En référence à ce savoir plus abstrait, celui des idées, des hypothèses et des valeurs qui se dégagent des faits, le jeune ici concerné peut travailler mentalement sur des thèmes comme : le pourquoi des guerres, et leurs enracinements dans les besoins économiques, le sentiment de menace et d’humiliation, le besoin de pouvoir, etc. ; les raisons d’être du racisme ; l’imprévisibilité du fonctionnement humain, qui peut parfois faire se déchaîner le sadisme et ailleurs l’altruisme, jusqu’au don de sa vie ; le principe même et les stratégies de la résistance, qui porte le risque de la souffrance d’innocents otages ; l’obéissance des subalternes aux ordres, ses limites, la place d’une ultime responsabilité individuelle ; la possible existence de mécanismes qui garantissent mieux la lucidité et l’éthique de nos pensées et de nos projets ( je pense pour ma part que l’expression démocratique des idées et des décisions reste le meilleur de ces mécanismes ) ; etc.

 

... ai 13 traumatisme psychique ...

 

Pour éviter effectivement ce que nous voulons éviter et pour atteindre des résultats de premier niveau, nous pouvons ouvrir les portes de Breendonk aux enfants en fin d’études primaires (6e et même 5e), s’ils sont d’intelligence normale et sans perturbation affective significative. Pourquoi ? 
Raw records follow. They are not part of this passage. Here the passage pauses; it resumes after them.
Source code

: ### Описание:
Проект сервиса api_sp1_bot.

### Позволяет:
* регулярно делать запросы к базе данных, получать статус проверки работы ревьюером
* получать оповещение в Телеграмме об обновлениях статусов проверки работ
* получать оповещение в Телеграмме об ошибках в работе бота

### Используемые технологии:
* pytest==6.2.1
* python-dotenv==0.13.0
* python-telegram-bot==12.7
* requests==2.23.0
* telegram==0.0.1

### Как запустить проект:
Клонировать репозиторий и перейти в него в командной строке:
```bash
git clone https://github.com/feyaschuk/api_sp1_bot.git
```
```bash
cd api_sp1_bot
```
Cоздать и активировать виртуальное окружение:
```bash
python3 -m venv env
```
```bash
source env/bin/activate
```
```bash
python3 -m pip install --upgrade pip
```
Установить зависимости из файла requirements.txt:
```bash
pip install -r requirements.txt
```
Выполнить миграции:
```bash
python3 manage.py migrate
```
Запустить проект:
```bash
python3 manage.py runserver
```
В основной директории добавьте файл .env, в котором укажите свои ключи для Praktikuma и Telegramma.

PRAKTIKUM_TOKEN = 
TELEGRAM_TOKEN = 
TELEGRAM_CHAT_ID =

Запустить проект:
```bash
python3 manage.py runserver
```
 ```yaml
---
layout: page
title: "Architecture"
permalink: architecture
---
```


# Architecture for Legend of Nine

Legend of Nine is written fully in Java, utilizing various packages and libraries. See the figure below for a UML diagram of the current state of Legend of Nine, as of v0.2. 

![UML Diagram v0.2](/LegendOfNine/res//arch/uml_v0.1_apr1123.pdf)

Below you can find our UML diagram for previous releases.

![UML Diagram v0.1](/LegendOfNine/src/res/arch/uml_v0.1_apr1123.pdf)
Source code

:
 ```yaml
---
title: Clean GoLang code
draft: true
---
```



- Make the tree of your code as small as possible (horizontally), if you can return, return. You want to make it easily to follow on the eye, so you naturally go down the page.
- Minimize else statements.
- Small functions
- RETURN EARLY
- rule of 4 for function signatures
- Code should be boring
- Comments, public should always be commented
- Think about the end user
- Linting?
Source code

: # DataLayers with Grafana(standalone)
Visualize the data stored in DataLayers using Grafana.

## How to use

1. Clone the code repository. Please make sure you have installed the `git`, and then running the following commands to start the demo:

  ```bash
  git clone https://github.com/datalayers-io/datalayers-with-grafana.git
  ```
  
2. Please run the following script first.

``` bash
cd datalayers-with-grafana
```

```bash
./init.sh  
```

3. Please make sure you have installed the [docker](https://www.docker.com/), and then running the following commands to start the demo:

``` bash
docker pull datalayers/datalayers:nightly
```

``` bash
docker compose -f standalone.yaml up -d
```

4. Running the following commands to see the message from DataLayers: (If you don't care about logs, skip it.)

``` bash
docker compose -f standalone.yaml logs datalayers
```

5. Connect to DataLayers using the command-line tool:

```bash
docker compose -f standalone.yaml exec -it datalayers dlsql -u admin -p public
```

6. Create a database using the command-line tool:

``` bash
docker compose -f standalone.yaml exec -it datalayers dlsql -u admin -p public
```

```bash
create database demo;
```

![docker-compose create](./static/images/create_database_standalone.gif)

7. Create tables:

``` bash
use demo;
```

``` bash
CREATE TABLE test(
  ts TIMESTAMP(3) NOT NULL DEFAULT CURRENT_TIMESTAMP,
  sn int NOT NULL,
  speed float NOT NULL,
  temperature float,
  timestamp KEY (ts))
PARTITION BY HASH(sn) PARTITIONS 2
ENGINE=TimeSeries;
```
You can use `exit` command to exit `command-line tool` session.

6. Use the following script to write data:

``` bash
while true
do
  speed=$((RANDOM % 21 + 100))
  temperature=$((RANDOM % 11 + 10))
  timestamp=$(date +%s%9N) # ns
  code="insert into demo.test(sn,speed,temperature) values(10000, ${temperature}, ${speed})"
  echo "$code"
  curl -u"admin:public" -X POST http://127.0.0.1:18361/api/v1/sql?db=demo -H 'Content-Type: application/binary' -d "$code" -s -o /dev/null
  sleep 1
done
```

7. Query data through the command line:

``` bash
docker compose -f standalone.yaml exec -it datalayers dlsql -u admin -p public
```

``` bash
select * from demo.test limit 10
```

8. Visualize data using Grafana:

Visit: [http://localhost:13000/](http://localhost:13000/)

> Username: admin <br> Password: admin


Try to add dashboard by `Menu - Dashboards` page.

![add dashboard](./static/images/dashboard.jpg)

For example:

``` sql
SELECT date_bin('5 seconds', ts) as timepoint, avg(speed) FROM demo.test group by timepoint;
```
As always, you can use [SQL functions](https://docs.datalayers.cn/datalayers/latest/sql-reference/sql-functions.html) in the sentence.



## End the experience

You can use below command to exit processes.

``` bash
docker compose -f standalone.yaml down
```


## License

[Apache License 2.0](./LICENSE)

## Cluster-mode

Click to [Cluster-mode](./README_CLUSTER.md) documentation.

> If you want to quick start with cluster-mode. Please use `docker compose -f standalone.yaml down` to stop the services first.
- L’état contemporain de la circulation des informations fait que ces enfants sont informellement préparés -  parfois même mithridatisés – pour se pénétrer mentalement de la violence du monde et de la mort sauvage : ils ont déjà perçu et métabolisé de multiples expériences analogues à ce qu’ils vont voir, mais qui se déroulent souvent dans des pays lointains ; ils ont même eu connaissance de loin en loin du déchaînement du mal ou de la folie tout proches ( Kim de Gelder ; Marc Dutroux ; la tuerie de Liège… ) Ils ne vivent donc plus en vase clos. 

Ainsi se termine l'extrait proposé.